Return only the lines of the data below from the line with "Active tags have" up to and including the line with "Rating và mức", exactly as written, with the pictures omitted.

---------- Extracted records ----------

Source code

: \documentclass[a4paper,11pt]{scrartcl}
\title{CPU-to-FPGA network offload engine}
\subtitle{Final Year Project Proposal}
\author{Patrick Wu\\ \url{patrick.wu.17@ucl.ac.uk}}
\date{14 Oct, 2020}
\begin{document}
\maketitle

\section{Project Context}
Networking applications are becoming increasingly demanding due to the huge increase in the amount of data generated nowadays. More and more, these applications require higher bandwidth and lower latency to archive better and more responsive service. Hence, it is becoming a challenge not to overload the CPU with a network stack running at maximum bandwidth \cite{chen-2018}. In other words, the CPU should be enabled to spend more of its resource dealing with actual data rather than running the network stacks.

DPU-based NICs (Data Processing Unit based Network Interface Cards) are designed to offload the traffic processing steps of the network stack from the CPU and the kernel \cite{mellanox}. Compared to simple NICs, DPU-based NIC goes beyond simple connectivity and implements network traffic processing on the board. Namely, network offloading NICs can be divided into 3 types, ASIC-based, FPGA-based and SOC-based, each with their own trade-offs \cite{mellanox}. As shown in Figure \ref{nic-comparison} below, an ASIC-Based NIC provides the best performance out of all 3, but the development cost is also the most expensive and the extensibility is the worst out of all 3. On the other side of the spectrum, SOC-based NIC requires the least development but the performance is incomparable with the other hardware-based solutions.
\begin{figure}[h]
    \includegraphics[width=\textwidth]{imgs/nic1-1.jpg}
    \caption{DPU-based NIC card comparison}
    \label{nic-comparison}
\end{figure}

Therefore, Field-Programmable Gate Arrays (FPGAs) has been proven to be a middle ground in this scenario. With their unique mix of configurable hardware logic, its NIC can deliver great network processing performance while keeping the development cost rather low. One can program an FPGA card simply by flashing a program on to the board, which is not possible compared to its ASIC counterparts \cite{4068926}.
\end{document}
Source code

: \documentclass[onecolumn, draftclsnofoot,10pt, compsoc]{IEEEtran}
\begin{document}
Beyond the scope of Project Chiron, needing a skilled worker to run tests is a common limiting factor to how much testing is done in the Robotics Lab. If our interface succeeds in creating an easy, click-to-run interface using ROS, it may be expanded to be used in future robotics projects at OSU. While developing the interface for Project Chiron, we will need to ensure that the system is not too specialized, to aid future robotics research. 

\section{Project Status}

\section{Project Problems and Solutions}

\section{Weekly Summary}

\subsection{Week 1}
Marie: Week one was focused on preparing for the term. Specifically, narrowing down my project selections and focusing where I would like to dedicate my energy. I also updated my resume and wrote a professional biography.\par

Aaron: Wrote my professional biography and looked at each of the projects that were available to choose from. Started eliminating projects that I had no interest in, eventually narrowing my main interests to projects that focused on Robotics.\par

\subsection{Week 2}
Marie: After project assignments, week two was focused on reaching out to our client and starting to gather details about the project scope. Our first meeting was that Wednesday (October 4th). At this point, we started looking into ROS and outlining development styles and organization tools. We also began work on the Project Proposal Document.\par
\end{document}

----------
---------- Extracted records ----------

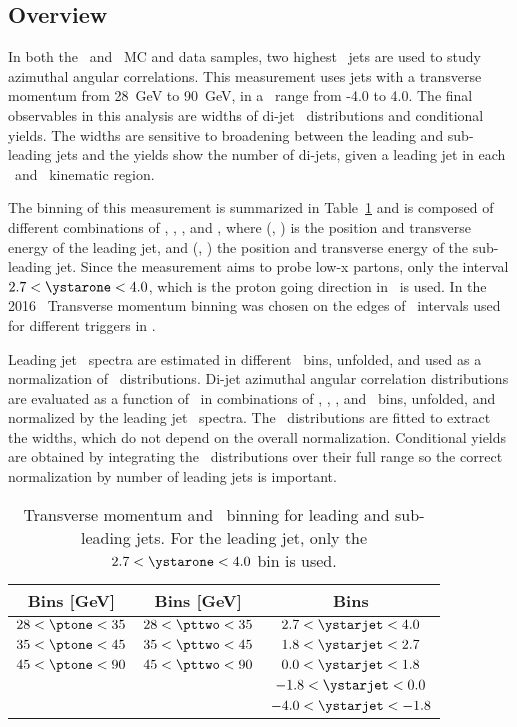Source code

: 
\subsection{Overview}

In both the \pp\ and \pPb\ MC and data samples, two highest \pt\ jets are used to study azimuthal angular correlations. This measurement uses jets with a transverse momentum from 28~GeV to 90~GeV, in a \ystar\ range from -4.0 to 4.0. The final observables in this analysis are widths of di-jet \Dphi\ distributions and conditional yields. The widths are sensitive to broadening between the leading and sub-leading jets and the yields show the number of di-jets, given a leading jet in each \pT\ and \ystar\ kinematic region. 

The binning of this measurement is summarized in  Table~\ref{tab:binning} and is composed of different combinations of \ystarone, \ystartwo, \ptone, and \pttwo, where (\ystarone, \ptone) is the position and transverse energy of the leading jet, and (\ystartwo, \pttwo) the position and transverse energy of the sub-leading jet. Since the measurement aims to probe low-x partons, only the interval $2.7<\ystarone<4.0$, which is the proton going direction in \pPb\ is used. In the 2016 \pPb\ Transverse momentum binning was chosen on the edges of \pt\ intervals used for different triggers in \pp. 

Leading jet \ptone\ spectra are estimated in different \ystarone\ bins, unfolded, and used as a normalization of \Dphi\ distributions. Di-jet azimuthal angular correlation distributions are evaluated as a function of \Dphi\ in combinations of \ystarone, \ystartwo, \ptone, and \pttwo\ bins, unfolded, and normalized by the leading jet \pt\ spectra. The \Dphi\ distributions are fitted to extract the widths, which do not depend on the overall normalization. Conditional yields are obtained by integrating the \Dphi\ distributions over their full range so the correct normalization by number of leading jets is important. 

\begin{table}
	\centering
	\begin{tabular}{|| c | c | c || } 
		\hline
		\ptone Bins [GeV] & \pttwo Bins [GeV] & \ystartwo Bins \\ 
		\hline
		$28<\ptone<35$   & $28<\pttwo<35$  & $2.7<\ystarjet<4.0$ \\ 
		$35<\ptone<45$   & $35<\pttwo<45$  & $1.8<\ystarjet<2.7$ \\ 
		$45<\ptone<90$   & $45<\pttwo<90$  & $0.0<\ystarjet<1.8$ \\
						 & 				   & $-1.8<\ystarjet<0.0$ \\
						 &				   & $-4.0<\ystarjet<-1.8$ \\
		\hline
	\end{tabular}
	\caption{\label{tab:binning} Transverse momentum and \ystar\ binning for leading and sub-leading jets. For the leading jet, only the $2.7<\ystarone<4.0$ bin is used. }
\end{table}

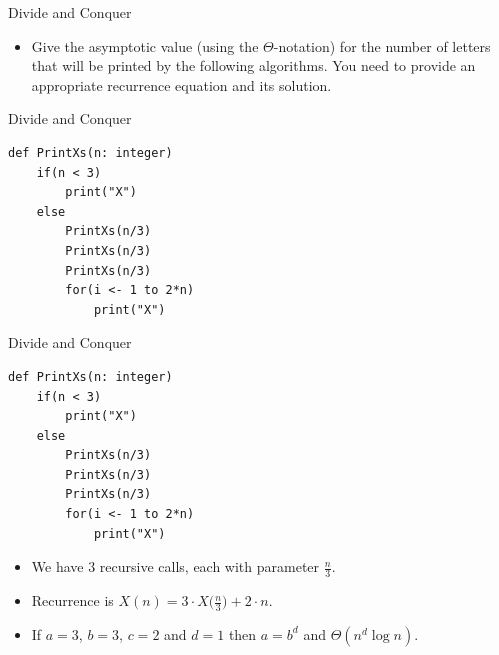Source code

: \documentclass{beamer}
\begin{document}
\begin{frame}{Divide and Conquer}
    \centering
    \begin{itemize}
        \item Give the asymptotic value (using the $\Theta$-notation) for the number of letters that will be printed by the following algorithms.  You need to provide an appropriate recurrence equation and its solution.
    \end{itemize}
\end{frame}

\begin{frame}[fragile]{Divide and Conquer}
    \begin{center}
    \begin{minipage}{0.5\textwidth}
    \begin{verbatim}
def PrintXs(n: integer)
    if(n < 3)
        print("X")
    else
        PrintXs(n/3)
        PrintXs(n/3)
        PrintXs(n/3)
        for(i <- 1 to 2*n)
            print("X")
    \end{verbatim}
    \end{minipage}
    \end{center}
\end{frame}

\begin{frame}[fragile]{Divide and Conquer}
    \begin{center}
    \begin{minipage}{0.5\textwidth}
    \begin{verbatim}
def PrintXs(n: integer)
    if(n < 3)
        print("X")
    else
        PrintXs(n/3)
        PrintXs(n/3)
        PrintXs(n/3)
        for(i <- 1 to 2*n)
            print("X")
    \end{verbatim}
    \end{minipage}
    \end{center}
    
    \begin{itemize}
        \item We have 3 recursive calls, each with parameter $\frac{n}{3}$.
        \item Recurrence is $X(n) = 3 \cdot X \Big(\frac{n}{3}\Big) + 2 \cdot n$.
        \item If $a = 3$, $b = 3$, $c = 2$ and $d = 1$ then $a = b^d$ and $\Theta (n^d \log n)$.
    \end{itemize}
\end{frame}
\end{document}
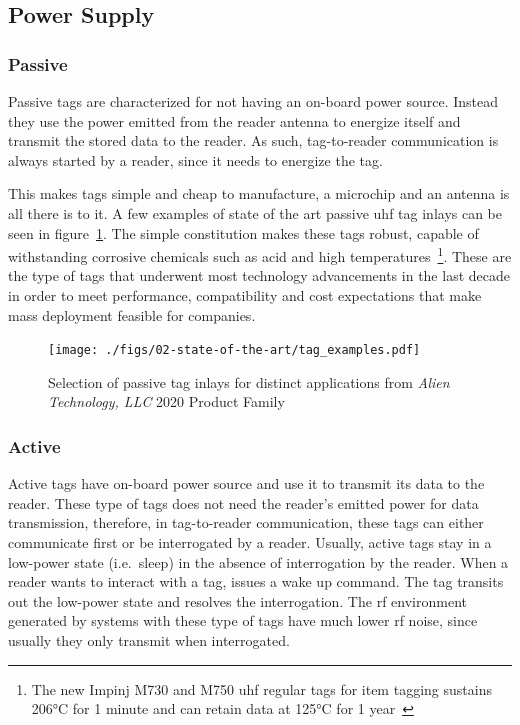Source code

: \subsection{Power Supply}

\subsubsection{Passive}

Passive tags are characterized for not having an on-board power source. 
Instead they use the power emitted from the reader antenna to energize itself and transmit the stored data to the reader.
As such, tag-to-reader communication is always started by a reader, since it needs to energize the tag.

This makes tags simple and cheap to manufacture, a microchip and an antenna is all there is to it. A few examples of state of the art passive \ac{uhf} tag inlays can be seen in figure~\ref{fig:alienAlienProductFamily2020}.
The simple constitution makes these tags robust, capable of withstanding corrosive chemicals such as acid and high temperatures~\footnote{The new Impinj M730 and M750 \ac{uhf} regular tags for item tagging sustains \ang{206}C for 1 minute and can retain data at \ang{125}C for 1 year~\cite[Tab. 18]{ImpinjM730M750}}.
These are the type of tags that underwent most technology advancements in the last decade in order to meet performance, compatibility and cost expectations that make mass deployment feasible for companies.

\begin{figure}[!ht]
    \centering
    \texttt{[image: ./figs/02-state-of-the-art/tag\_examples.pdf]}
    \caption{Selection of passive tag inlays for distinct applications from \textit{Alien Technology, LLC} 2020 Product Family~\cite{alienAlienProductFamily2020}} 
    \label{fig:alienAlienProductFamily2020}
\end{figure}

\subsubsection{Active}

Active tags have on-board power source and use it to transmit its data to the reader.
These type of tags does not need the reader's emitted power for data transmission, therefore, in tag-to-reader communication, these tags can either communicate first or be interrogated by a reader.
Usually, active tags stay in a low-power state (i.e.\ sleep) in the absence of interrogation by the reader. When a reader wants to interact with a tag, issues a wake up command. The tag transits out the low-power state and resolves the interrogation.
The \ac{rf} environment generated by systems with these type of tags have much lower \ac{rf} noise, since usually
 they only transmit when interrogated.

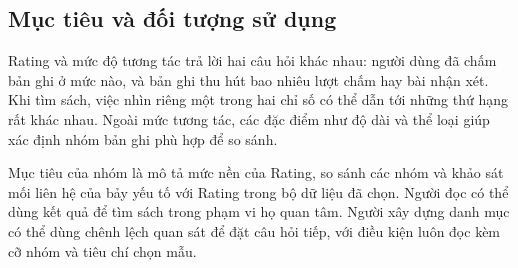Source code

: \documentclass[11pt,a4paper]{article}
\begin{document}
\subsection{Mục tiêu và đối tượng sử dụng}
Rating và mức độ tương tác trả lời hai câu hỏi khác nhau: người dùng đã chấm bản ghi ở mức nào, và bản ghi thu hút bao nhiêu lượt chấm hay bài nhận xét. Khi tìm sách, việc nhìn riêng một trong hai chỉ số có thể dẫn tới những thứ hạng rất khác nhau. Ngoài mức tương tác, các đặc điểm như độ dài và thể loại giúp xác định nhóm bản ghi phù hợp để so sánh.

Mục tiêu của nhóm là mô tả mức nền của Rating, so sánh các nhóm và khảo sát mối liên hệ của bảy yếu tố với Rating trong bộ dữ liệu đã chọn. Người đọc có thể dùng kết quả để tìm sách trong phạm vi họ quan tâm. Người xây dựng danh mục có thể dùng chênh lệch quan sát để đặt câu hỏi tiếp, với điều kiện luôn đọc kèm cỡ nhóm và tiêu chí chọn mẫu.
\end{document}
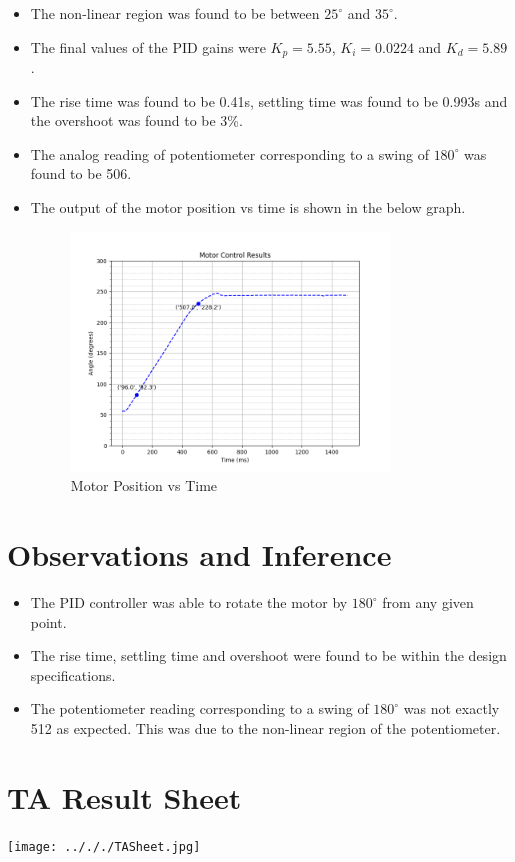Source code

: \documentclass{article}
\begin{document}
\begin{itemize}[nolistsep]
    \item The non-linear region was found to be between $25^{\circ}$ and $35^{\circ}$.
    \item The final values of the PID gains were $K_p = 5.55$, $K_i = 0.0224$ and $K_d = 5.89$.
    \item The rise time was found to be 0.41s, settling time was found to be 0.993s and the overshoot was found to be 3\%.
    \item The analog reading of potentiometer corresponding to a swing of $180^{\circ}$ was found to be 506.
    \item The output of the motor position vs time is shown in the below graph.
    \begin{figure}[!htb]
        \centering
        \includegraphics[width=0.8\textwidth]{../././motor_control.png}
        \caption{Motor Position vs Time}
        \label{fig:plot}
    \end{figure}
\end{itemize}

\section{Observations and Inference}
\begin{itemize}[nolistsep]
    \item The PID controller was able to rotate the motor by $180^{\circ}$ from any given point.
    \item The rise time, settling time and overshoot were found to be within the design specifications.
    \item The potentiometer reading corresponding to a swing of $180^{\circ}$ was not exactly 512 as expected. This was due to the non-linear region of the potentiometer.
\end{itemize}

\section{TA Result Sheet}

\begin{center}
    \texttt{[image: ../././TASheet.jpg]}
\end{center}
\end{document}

----------
---------- Extracted records ----------

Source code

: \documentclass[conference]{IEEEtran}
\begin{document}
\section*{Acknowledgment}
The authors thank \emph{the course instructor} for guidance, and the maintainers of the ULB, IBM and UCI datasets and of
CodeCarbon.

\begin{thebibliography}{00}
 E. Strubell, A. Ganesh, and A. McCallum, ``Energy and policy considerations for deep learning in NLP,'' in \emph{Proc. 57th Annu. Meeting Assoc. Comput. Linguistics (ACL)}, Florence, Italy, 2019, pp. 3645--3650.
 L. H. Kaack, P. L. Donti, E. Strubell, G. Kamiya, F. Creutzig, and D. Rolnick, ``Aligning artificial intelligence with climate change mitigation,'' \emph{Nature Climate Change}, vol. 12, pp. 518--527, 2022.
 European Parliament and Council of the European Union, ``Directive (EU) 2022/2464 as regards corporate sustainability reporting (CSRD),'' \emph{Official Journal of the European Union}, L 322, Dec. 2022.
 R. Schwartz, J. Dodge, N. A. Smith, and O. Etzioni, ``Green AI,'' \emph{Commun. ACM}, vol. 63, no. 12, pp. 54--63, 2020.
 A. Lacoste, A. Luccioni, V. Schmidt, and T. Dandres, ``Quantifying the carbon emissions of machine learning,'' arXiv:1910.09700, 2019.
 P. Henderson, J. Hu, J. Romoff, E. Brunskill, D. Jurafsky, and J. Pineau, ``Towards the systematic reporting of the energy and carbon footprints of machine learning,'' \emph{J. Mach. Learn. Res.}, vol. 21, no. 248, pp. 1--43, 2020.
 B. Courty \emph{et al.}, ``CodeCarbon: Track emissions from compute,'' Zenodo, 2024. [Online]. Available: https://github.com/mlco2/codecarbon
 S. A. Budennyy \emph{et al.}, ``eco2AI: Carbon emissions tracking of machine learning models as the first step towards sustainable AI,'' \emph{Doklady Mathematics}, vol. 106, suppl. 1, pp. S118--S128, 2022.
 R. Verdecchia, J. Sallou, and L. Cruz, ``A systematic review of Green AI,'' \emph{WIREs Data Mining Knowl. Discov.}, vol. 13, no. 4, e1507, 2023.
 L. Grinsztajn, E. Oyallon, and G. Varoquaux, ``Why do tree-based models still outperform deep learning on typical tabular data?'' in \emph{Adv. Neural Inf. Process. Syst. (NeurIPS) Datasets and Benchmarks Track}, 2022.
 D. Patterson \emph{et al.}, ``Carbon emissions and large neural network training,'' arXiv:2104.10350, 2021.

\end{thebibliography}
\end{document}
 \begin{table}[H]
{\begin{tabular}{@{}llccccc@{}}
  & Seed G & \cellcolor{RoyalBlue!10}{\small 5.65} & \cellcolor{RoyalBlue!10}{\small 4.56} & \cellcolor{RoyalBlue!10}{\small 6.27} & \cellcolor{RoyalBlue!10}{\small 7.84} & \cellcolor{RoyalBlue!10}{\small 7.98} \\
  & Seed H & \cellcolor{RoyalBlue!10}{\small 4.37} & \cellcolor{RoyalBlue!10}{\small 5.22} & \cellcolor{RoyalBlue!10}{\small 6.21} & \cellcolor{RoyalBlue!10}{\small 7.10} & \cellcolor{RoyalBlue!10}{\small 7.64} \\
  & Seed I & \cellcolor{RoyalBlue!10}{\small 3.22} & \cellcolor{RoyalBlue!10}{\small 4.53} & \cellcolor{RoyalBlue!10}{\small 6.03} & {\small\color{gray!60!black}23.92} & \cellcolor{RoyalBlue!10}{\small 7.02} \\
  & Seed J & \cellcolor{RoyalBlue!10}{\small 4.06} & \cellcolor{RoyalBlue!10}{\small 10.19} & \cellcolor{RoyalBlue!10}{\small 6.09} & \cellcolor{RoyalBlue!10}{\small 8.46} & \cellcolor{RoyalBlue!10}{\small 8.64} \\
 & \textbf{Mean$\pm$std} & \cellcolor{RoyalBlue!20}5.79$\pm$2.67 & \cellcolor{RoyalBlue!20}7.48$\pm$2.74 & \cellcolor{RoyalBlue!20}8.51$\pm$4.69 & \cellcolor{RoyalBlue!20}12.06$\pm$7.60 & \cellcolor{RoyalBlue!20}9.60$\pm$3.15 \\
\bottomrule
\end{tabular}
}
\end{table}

----------

## Solution below
Active tags have on-board power source and use it to transmit its data to the reader.
These type of tags does not need the reader's emitted power for data transmission, therefore, in tag-to-reader communication, these tags can either communicate first or be interrogated by a reader.
Usually, active tags stay in a low-power state (i.e.\ sleep) in the absence of interrogation by the reader. When a reader wants to interact with a tag, issues a wake up command. The tag transits out the low-power state and resolves the interrogation.
The \ac{rf} environment generated by systems with these type of tags have much lower \ac{rf} noise, since usually
 they only transmit when interrogated.

Source code

: \documentclass[11pt,a4paper]{article}
\begin{document}
\subsection{Mục tiêu và đối tượng sử dụng}
Rating và mức độ tương tác trả lời hai câu hỏi khác nhau: người dùng đã chấm bản ghi ở mức nào, và bản ghi thu hút bao nhiêu lượt chấm hay bài nhận xét. Khi tìm sách, việc nhìn riêng một trong hai chỉ số có thể dẫn tới những thứ hạng rất khác nhau. Ngoài mức tương tác, các đặc điểm như độ dài và thể loại giúp xác định nhóm bản ghi phù hợp để so sánh.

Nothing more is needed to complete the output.